[Records contained in a dataset]
________
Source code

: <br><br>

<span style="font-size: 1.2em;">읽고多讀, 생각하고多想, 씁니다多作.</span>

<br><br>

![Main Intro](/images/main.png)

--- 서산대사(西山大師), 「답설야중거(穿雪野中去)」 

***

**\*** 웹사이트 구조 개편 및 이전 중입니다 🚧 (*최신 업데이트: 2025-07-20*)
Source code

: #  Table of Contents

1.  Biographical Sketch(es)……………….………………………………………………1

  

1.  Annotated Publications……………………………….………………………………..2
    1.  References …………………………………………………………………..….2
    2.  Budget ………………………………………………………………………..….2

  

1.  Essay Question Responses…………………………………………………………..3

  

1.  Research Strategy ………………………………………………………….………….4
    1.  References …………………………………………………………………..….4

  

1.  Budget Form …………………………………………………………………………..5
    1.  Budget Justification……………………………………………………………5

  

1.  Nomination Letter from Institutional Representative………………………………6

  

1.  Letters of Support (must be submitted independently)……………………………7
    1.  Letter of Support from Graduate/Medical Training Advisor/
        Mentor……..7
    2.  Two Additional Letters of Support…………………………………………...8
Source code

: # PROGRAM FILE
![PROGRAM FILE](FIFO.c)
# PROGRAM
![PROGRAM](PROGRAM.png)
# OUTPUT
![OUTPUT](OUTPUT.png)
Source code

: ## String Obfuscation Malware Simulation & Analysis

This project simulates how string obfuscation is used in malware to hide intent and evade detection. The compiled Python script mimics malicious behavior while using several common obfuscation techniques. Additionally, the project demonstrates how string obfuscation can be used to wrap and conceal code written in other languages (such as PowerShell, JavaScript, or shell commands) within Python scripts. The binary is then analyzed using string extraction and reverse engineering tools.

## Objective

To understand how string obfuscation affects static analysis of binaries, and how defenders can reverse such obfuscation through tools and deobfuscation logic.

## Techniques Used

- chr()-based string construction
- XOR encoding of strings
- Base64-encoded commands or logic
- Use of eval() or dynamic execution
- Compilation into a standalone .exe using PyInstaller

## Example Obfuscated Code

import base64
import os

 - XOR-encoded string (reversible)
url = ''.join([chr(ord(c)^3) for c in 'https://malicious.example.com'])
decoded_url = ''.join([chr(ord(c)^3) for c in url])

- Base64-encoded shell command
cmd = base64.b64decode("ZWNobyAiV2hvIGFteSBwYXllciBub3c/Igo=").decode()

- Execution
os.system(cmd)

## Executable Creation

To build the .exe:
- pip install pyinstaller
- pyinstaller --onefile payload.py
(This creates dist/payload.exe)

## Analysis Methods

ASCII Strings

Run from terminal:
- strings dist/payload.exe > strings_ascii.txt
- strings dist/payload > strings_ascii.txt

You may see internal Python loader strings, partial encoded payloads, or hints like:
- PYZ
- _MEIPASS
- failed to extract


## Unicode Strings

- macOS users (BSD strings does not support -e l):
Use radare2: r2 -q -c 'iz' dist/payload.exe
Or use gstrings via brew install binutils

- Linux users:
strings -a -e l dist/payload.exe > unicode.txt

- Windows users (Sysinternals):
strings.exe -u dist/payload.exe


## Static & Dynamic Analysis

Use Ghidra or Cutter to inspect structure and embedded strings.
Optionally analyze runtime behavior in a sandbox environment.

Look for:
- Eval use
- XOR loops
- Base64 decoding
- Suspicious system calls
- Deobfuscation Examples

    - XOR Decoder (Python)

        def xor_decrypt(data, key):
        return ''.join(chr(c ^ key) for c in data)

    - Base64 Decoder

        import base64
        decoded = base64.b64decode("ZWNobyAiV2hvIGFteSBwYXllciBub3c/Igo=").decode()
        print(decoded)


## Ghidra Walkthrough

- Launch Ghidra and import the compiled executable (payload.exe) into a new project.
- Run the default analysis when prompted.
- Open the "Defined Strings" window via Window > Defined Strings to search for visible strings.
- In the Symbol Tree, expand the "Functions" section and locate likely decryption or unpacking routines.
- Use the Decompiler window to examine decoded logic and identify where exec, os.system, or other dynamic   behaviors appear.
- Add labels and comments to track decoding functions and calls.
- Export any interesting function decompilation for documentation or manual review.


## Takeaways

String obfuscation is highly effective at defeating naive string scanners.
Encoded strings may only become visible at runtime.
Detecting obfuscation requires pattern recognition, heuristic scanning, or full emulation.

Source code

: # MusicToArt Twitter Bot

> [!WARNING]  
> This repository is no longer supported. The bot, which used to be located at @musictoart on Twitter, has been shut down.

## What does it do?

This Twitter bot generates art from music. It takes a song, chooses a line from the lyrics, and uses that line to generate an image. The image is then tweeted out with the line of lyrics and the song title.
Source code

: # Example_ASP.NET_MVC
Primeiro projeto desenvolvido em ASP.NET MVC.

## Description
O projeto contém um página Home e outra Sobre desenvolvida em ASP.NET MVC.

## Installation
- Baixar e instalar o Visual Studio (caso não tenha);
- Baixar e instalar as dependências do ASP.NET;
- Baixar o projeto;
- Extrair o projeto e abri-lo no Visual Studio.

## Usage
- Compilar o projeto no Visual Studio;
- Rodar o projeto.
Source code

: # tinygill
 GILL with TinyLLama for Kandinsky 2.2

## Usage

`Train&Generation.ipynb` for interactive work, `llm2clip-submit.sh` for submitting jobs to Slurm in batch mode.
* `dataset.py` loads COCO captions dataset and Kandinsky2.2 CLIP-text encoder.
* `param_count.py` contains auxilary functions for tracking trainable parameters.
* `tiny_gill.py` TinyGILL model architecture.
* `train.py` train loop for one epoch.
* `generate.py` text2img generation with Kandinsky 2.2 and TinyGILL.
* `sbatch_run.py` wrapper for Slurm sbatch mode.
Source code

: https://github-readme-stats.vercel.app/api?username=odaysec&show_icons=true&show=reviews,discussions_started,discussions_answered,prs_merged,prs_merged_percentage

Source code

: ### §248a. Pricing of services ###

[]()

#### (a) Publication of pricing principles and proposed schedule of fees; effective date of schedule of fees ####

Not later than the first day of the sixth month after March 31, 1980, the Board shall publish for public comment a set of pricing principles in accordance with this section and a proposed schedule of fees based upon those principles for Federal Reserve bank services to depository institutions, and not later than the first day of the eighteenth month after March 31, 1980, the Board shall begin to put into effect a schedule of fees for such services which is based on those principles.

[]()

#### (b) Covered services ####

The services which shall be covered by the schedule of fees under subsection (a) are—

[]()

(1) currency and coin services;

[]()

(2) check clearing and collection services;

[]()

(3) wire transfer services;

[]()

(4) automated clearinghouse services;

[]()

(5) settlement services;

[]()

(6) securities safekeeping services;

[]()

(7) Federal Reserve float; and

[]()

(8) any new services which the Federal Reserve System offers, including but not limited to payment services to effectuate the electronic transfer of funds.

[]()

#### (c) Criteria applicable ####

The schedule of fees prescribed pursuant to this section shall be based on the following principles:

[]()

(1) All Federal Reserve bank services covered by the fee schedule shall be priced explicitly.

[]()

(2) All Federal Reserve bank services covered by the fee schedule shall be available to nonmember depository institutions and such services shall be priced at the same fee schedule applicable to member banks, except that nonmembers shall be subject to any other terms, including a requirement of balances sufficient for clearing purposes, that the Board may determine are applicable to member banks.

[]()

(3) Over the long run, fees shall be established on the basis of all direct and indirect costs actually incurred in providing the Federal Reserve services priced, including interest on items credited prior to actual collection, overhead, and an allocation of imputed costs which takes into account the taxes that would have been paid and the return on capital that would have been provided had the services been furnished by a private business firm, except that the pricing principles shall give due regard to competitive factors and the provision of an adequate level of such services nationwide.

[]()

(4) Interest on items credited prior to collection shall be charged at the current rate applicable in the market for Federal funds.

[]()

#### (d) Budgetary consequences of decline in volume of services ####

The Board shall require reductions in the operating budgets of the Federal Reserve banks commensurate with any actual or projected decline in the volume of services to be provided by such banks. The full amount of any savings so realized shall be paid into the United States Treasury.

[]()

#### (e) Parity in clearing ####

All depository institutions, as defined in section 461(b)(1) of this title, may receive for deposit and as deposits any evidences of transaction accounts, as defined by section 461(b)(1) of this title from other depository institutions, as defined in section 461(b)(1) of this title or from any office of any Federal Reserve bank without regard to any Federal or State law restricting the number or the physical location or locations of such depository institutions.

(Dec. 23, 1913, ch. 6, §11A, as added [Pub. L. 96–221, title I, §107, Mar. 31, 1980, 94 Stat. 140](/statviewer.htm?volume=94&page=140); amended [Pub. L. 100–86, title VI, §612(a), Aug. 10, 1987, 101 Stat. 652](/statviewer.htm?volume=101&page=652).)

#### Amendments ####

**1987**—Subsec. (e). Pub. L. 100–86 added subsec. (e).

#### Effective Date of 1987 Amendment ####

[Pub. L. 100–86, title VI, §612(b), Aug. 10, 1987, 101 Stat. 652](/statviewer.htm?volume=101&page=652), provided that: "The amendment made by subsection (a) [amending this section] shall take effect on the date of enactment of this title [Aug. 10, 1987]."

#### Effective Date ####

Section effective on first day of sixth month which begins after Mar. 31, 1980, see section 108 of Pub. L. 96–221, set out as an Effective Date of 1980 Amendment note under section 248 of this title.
________
The problem -
Reproduce the lines of the entries above from the one with "Simulation & Analysis" to the one with "- XOR encoding of strings", both included, exactly and without any other line.

Response for this exercise -
: ## String Obfuscation Malware Simulation & Analysis

This project simulates how string obfuscation is used in malware to hide intent and evade detection. The compiled Python script mimics malicious behavior while using several common obfuscation techniques. Additionally, the project demonstrates how string obfuscation can be used to wrap and conceal code written in other languages (such as PowerShell, JavaScript, or shell commands) within Python scripts. The binary is then analyzed using string extraction and reverse engineering tools.

## Objective

To understand how string obfuscation affects static analysis of binaries, and how defenders can reverse such obfuscation through tools and deobfuscation logic.

## Techniques Used

- chr()-based string construction
- XOR encoding of strings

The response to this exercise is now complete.